The organism was a facultative anerobe. It was catalase positive. As the organism was pigmented, the conventional oxidase test could not be interpreted so a modification of oxidase test by Dhar and Johnson was done to demonstrate that the organism was oxidase positive. [1] Biochemically, indole was not produced. Triple sugar iron medium showed an alkaline slant and acid butt (K/A) without gas or hydrogen sulphide [H 2 S] production suggesting that the organism fermented glucose but did not ferment lactose and sucrose. Citrate was not utilized, urea was not hydrolyzed and nitrate was reduced to nitrite. In mannitol motility test, mannitol was not fermented and organism was motile. Esculin was not hydrolyzed. It fermented glucose but did not ferment lactose, sucrose or maltose. The isolate was identified as Chromobacterium violaceum based on its morphological and biochemical properties.

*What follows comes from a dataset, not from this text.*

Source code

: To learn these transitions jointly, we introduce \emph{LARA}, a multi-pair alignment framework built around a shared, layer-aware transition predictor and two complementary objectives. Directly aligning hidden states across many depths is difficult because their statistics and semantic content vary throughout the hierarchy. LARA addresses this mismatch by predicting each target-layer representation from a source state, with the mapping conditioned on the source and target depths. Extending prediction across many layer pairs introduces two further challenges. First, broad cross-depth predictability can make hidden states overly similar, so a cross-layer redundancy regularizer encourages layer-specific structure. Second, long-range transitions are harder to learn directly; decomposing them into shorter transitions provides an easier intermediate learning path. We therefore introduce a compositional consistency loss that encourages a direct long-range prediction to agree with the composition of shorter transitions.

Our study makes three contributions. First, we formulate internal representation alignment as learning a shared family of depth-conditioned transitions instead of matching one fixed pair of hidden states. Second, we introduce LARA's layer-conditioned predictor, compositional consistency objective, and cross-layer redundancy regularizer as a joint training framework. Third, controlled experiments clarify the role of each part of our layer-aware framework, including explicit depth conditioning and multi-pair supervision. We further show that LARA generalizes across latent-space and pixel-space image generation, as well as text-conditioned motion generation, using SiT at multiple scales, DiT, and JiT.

Antibiotic susceptibility of the organism was tested by the Kirby-Bauer disc diffusion method. The isolate was found to be sensitive to Gentamicin, Nalidixic acid, Norfloxacin, Chloramphenicol, Ciprofloxacin, Tetracycline, Cotrimoxazole, Imipenem and Amikacin [Figure 2]. It showed resistance to Ampicillin, 1 st generation cephalosporins, Cefotaxime, Cefipime and cefoxitin [Figure 3].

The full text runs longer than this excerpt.